I’m not sure why I’m sharing this, but I do know that the result is a sudden withdrawal of the hand. She rubs it slowly down her top adding, “You’re very brave,” before quickly retreating towards the far end of The Launches.
The new ‘lucky’
I’ve come to understand that ‘Brave’ is the new ‘lucky’. Less than a week ago, ensconced in the temporary haven of the Worth Matravers cottage, we’d regale anyone who would listen with tales of the little picturesque cove and dainty thatched roofs of the coastal village that would be our final resting place. You’re so lucky, people would say. Living by the sea! I’m sooo jealous! At the time, my wife and I would shrug dismissively. Luck, schmuck. This was planned! We had lined our ducks up and were turning them into crispy pancakes. We’d made this happen! Back then, in our naïve little minds, everything was simple. We would move out of Kings Road and stay in the cottage at Worth until early May, by which time Will the Builder and his team would have all but finished their part in the transformation of The Shack. Granted, nowhere on Will’s meticulous, colour-coded spreadsheet of works promised a May sign-off, but that was by-the-by. To each other, my wife and I had acknowledged that, removal of the wretched asbestos factored in, things might creep into mid-June, early July; we’d convinced ourselves that by Summer, the builders would be tinkering around with skirting boards and polishing kitchen drawer handles. Cue the careful placement of an attractive bowl of limes on the kitchen island and swooshy ‘grand reveal’ music.

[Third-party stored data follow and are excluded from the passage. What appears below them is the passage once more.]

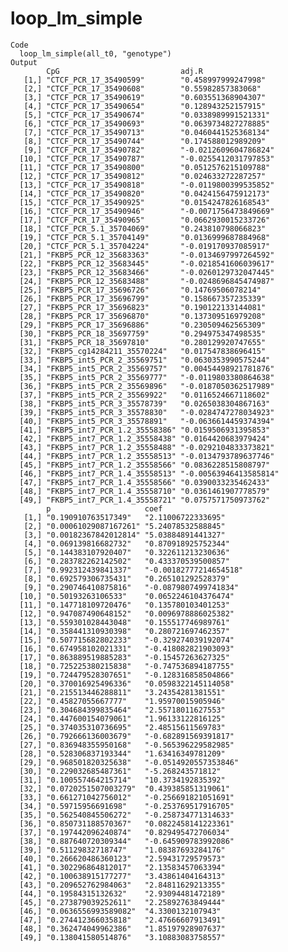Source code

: # loop_lm_simple

    Code
      loop_lm_simple(all_t0, "genotype")
    Output
            CpG                           adj.R                 
       [1,] "CTCF_PCR_17_35490599"        "0.458997999247998"   
       [2,] "CTCF_PCR_17_35490608"        "0.55982857383068"    
       [3,] "CTCF_PCR_17_35490619"        "0.603551368904307"   
       [4,] "CTCF_PCR_17_35490654"        "0.128943252157915"   
       [5,] "CTCF_PCR_17_35490674"        "0.0338989991521331"  
       [6,] "CTCF_PCR_17_35490693"        "0.0639734827278885"  
       [7,] "CTCF_PCR_17_35490713"        "0.0460441525368134"  
       [8,] "CTCF_PCR_17_35490744"        "0.174588012989209"   
       [9,] "CTCF_PCR_17_35490782"        "-0.0212609604786824" 
      [10,] "CTCF_PCR_17_35490787"        "-0.0255412031797853" 
      [11,] "CTCF_PCR_17_35490800"        "0.0512576215109788"  
      [12,] "CTCF_PCR_17_35490812"        "0.024633272287257"   
      [13,] "CTCF_PCR_17_35490818"        "-0.0119800399535852" 
      [14,] "CTCF_PCR_17_35490820"        "0.0424156475912173"  
      [15,] "CTCF_PCR_17_35490925"        "0.0154247826168543"  
      [16,] "CTCF_PCR_17_35490946"        "-0.0071756473849669" 
      [17,] "CTCF_PCR_17_35490965"        "0.0662930015233726"  
      [18,] "CTCF_PCR_5.1_35704069"       "0.243810798066823"   
      [19,] "CTCF_PCR_5.1_35704149"       "0.0136999687884968"  
      [20,] "CTCF_PCR_5.1_35704224"       "-0.019170937085917"  
      [21,] "FKBP5_PCR_12_35683363"       "-0.0134697997264592" 
      [22,] "FKBP5_PCR_12_35683445"       "-0.0218541606039617" 
      [23,] "FKBP5_PCR_12_35683466"       "-0.0260129732047445" 
      [24,] "FKBP5_PCR_12_35683488"       "-0.0248696845474987" 
      [25,] "FKBP5_PCR_17_35696726"       "0.14769506078214"    
      [26,] "FKBP5_PCR_17_35696799"       "0.158667357235339"   
      [27,] "FKBP5_PCR_17_35696823"       "0.190122133144081"   
      [28,] "FKBP5_PCR_17_35696870"       "0.137309516979208"   
      [29,] "FKBP5_PCR_17_35696886"       "0.230509462565309"   
      [30,] "FKBP5_PCR_18_35697759"       "0.294975347498535"   
      [31,] "FKBP5_PCR_18_35697810"       "0.280129920747655"   
      [32,] "FKBP5_cg14284211_35570224"   "0.017547838696415"   
      [33,] "FKBP5_int5_PCR_2_35569751"   "0.0630353990575244"  
      [34,] "FKBP5_int5_PCR_2_35569757"   "0.00454498921781876" 
      [35,] "FKBP5_int5_PCR_2_35569777"   "-0.0119803380864638" 
      [36,] "FKBP5_int5_PCR_2_35569896"   "-0.0187050362517989" 
      [37,] "FKBP5_int5_PCR_2_35569922"   "0.0116524667118602"  
      [38,] "FKBP5_int5_PCR_3_35578739"   "0.0265038304867163"  
      [39,] "FKBP5_int5_PCR_3_35578830"   "-0.0284747278034923" 
      [40,] "FKBP5_int5_PCR_3_35578891"   "-0.0636614459374394" 
      [41,] "FKBP5_int7_PCR_1.2_35558386" "0.0159506931395853"  
      [42,] "FKBP5_int7_PCR_1.2_35558438" "0.0164420683979424"  
      [43,] "FKBP5_int7_PCR_1.2_35558488" "-0.0292104833373821" 
      [44,] "FKBP5_int7_PCR_1.2_35558513" "-0.0134793789637746" 
      [45,] "FKBP5_int7_PCR_1.2_35558566" "0.0836228515808797"  
      [46,] "FKBP5_int7_PCR_1.4_35558513" "-0.00563946413585814"
      [47,] "FKBP5_int7_PCR_1.4_35558566" "0.0390033235462433"  
      [48,] "FKBP5_int7_PCR_1.4_35558710" "0.0361461907778579"  
      [49,] "FKBP5_int7_PCR_1.4_35558721" "0.0757571750973762"  
            p                     coef                  
       [1,] "0.190910763517349"   "2.11006722333695"    
       [2,] "0.00061029087167261" "5.24078532588845"    
       [3,] "0.00182367842012814" "5.03884891441327"    
       [4,] "0.069139816682732"   "0.870918925752344"   
       [5,] "0.144383107920407"   "0.322611213230636"   
       [6,] "0.283782262142502"   "0.433370539500857"   
       [7,] "0.992312439841337"   "-0.00182777214654518"
       [8,] "0.692579306735431"   "0.265101292528379"   
       [9,] "0.290746410875816"   "-0.0879807499741834" 
      [10,] "0.50193263106533"    "0.0652246104376474"  
      [11,] "0.147718109720476"   "0.135780103401253"   
      [12,] "0.947087490648152"   "0.0096978886025382"  
      [13,] "0.559301028443048"   "0.155517746989761"   
      [14,] "0.358441310930398"   "0.280721697462357"   
      [15,] "0.507715682802233"   "-0.329274039192074"  
      [16,] "0.674958102021331"   "-0.418082821903093"  
      [17,] "0.863889519885283"   "-0.15457263627325"   
      [18,] "0.725225380215838"   "-0.747536894187755"  
      [19,] "0.724479528307651"   "-0.128316858504866"  
      [20,] "0.370016925496336"   "0.0598322145114058"  
      [21,] "0.215513446288811"   "3.24354281381551"    
      [22,] "0.45827055667777"    "1.95970015905946"    
      [23,] "0.304684399835464"   "2.55718011627553"    
      [24,] "0.447600154079061"   "1.96133122816125"    
      [25,] "0.374035310736695"   "2.48515611569783"    
      [26,] "0.792666136003679"   "-0.682891569391817"  
      [27,] "0.836948355950168"   "-0.565396229582985"  
      [28,] "0.528306837193344"   "1.63416349781209"    
      [29,] "0.968501820325638"   "-0.0514920557353846" 
      [30,] "0.229032685487361"   "-5.268243571812"     
      [31,] "0.100557464215714"   "10.3734192835392"    
      [32,] "0.0720251507003279"  "0.439385851319061"   
      [33,] "0.661271042756012"   "-0.256691821051691"  
      [34,] "0.59715956691698"    "-0.253769517916705"  
      [35,] "0.562540845506272"   "-0.258734771314633"  
      [36,] "0.850731188570367"   "0.0822458141223361"  
      [37,] "0.197442096240874"   "0.829495472706034"   
      [38,] "0.887640720309344"   "-0.645909783992086"  
      [39,] "0.51129832718747"    "1.08387693284176"    
      [40,] "0.266620486360123"   "2.59431729579573"    
      [41,] "0.302296864812017"   "2.13583457063394"    
      [42,] "0.100638915177277"   "3.43861404164313"    
      [43,] "0.209652762984063"   "2.84811629213355"    
      [44,] "0.19584315132632"    "2.93094481472189"    
      [45,] "0.273879039252611"   "2.25892763849444"    
      [46,] "0.0636556993589082"  "4.3300132107943"     
      [47,] "0.274412366035818"   "2.47666607913491"    
      [48,] "0.362474049962386"   "1.85197928907637"    
      [49,] "0.138041580514876"   "3.10883083758557"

So, to say we’ve been in denial is an understatement. I exaggerate not when I say that we are currently living on a building site. To his credit, Will the Builder has tried to accommodate our premature encroachment with the limited means he has: our bedroom has been plastered; the ensuite is tiled and functions as our bathroom (a working shower and running hot water have also supplemented our utilities since my early-morning conversation with the neighbour). The Boy has his own room at the back: an unwholesome, cobwebby cave, but a space he seems to prefer over the hideous alternative of sharing a room with an old man and a slightly less-old lady. In terms of food prep, we share a kitchen with the builders – and for ‘kitchen’, read ‘filthy microwave and kettle on an old worktop surrounded by random batteries, screws and empty Ginsters wrappers’. We have allowed ourselves the extravagance of an air fryer and the necessity of a corkscrew to enter the fray. And if you’re wondering how Percy the Cat fits into this mayhem- well let’s just say we’ve found a use for the chicken coop. If this madness drags out for much longer, I might be joining the poor bastard in there.
Managing
Now a week in, my wife says, somewhat unconvincingly, “Well, given everything, we do seem to be managing.”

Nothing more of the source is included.